STAT3 Negatively Regulates Type I IFN-Mediated Antiviral Response

Type I IFNs are crucial cytokines of innate immunity for combating viral infections. Signaling through type I IFN receptors triggers the activation of STAT proteins, including STAT1, STAT2, and STAT3. Although an essential role of STAT1 and STAT2 for type I IFN-induced antiviral response has been well established by studies of gene-targeted mice and human mutations, the role of STAT3 for this response remains unclear. Using gain-of-function and loss-of-function approaches, we demonstrated that STAT3 negatively regulates type I IFN-mediated response.
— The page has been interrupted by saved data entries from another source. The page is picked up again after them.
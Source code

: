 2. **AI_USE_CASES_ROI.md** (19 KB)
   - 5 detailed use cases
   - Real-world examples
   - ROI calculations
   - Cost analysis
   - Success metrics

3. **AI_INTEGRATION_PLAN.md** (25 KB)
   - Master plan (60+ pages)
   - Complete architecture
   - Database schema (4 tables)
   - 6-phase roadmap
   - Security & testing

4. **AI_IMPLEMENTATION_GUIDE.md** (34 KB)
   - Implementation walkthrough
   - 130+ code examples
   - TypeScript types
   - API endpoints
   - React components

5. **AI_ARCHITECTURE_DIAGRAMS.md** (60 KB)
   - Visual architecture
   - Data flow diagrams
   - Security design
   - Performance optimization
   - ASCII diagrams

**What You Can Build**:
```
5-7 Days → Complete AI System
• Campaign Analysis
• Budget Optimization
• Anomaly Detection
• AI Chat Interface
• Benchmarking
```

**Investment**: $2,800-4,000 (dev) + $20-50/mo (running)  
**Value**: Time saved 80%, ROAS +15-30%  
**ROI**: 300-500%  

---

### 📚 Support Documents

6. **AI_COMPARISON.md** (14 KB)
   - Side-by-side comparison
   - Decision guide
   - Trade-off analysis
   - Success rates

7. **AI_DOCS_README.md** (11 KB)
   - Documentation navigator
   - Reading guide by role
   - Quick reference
STAT3 knockdown or knockout cells displayed enhanced gene expression and antiviral activity in response to IFN-alpha/beta. Restoration of STAT3 to STAT3KO cells resulted in attenuation of the response. Upon viral infection, increased type I IFN production in STAT3KO cells resulted in enhanced STAT activation and ISG expression. One mechanism for the enhanced IFN production and response in the absence of STAT3 might operate through an MDA5-dependent manner. STAT3 also appeared to suppress IFN response directly in a manner dependent on its N-terminal domain and independent of its function as a transcriptional factor. Taken together, these results define STAT3 as a negative regulator of type I IFN response and provide a therapeutic target for viral infections. The Journal of Immunology, 2011, 187: 2578-2585.